Several bronze artefacts probably belong here: fibula and bronze bead (Bouzek, Pistiros II, 342f. Fig. 26.1: 2-3, Pistiros IV pl. 36: 7; possibly some of the Štrbci type fibulae published in Pistiros IV, 223 pl. 36, ring from horse harness Pistiros V, pl. 67: 12; of Attic cups notably the fragment Pistiros II, 343 fig. 26. 1: 4 (Pistiros V pl. 32: 4; cf. Pl. 1: 1-2); maybe the earliest lamps (Pistiros II, 344 fig. 26.1: 1); but the evidence of a market-place pre-emporium is still very modest (cf. Bouzek, Pistiros II, 343-344).
Phase I. Fortification built in the third quarter of the 5th century and Vetren tomb of the end of the 5th century are constructed by the same technique and from identical granite.

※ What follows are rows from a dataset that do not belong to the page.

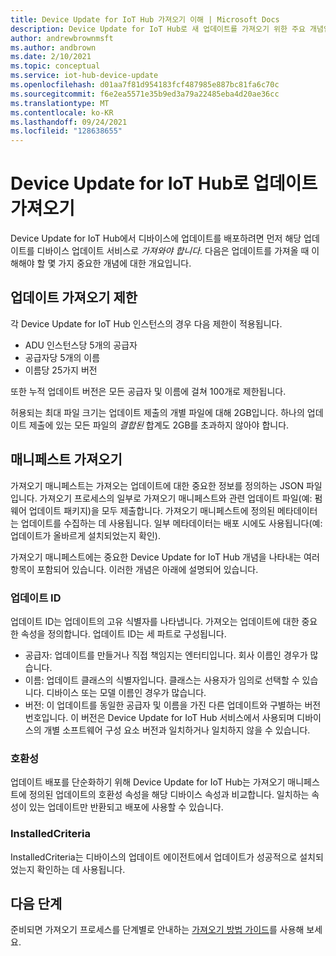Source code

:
 ```yaml
---
title: Device Update for IoT Hub 가져오기 이해 | Microsoft Docs
description: Device Update for IoT Hub로 새 업데이트를 가져오기 위한 주요 개념입니다.
author: andrewbrownmsft
ms.author: andbrown
ms.date: 2/10/2021
ms.topic: conceptual
ms.service: iot-hub-device-update
ms.openlocfilehash: d01aa7f81d954183fcf487985e887bc81fa6c70c
ms.sourcegitcommit: f6e2ea5571e35b9ed3a79a22485eba4d20ae36cc
ms.translationtype: MT
ms.contentlocale: ko-KR
ms.lasthandoff: 09/24/2021
ms.locfileid: "128638655"
---
```

# <a name="importing-updates-into-device-update-for-iot-hub"></a>Device Update for IoT Hub로 업데이트 가져오기
Device Update for IoT Hub에서 디바이스에 업데이트를 배포하려면 먼저 해당 업데이트를 디바이스 업데이트 서비스로 _가져와야 합니다_. 다음은 업데이트를 가져올 때 이해해야 할 몇 가지 중요한 개념에 대한 개요입니다.

## <a name="limits-on-importing-updates"></a>업데이트 가져오기 제한
각 Device Update for IoT Hub 인스턴스의 경우 다음 제한이 적용됩니다.

* ADU 인스턴스당 5개의 공급자
* 공급자당 5개의 이름
* 이름당 25가지 버전

또한 누적 업데이트 버전은 모든 공급자 및 이름에 걸쳐 100개로 제한됩니다.

허용되는 최대 파일 크기는 업데이트 제출의 개별 파일에 대해 2GB입니다. 하나의 업데이트 제출에 있는 모든 파일의 _결합된_ 합계도 2GB를 초과하지 않아야 합니다.

## <a name="import-manifest"></a>매니페스트 가져오기

가져오기 매니페스트는 가져오는 업데이트에 대한 중요한 정보를 정의하는 JSON 파일입니다. 가져오기 프로세스의 일부로 가져오기 매니페스트와 관련 업데이트 파일(예: 펌웨어 업데이트 패키지)을 모두 제출합니다. 가져오기 매니페스트에 정의된 메타데이터는 업데이트를 수집하는 데 사용됩니다. 일부 메타데이터는 배포 시에도 사용됩니다(예: 업데이트가 올바르게 설치되었는지 확인).

가져오기 매니페스트에는 중요한 Device Update for IoT Hub 개념을 나타내는 여러 항목이 포함되어 있습니다. 이러한 개념은 아래에 설명되어 있습니다.

### <a name="update-identity-update-id"></a>업데이트 ID

업데이트 ID는 업데이트의 고유 식별자를 나타냅니다. 가져오는 업데이트에 대한 중요한 속성을 정의합니다. 업데이트 ID는 세 파트로 구성됩니다.
* 공급자: 업데이트를 만들거나 직접 책임지는 엔터티입니다. 회사 이름인 경우가 많습니다.
* 이름: 업데이트 클래스의 식별자입니다. 클래스는 사용자가 임의로 선택할 수 있습니다. 디바이스 또는 모델 이름인 경우가 많습니다.
* 버전: 이 업데이트를 동일한 공급자 및 이름을 가진 다른 업데이트와 구별하는 버전 번호입니다. 이 버전은 Device Update for IoT Hub 서비스에서 사용되며 디바이스의 개별 소프트웨어 구성 요소 버전과 일치하거나 일치하지 않을 수 있습니다. 

### <a name="compatibility"></a>호환성

업데이트 배포를 단순화하기 위해 Device Update for IoT Hub는 가져오기 매니페스트에 정의된 업데이트의 호환성 속성을 해당 디바이스 속성과 비교합니다. 일치하는 속성이 있는 업데이트만 반환되고 배포에 사용할 수 있습니다.

### <a name="installedcriteria"></a>InstalledCriteria

InstalledCriteria는 디바이스의 업데이트 에이전트에서 업데이트가 성공적으로 설치되었는지 확인하는 데 사용됩니다.


## <a name="next-steps"></a>다음 단계

준비되면 가져오기 프로세스를 단계별로 안내하는 [가져오기 방법 가이드](./import-update.md)를 사용해 보세요.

The Attic RF imports start from the middle of the 5th century (cf. the Panathenaic amphorae – Bouzek and Domaradzka, Pistiros III, 239-242). The third and fourth quarter of the 5th century are well represented (cf. Archibald, Pistiros I, 77-88 and Pistiros II, 131-148), as are Black-Glazed and Early Kerch vases of late 5th – early 4th century (Bouzek, Pistiros III, 205-207, Pistiros IV, 186, cf. Pistiros V, pl. 7: 2-4, 30: 3-4) and lamps (Grmela in Pistiros III, 191-194). Of Thasian early stamped amphorae Groups A-B of 1st quarter of the 4th century (Pistiros III, 134f.) are well represented, besides several items from other centres of the late 5th century shape (o.c. 147 149): two of Mende (Pistiros III, 141, 148f.) of late 5th century; cf. also the Chian toe in Pistiros V, pl. 7: 5.
Of the Thracian coins those of Amatokos (c.410-387 B.C.) are represented in the complexes of the Phase I: SEP 1.2187 (775), A20E, s.IX, Æ, SEP I.2477 (1020), Æ, B 11, s.VII; SEP 1.996 (922), Æ; SEP 2.469 (1010), B1, s.V- Æ; SEP 2.477 (1020) B 11, S.VII, Æ; all are of the type with grape on twig on the obverse and double axe on the reverse. Even the area of the kiln and well situated NE from the city wall contained the late 5th century pottery, notably the bottom of the well yielded several nearly complete vessels and a toe of a Chiot amphora of the middle of 5th century B.C.
Phase I ends by a destruction in the seventies of the 4th century B.C., caused either by war with Kotys or by attack of Tribaloi in 376/5 B.C. Kotys unified Thrace and closed contract with the emporitai.
Phase IIa: It started with restoring fortification in less monumental form, but was secured by the contract with Kotys. The second quarter of the century, ca. 375-345 B.C., represented the time of Golden Age of the emporium.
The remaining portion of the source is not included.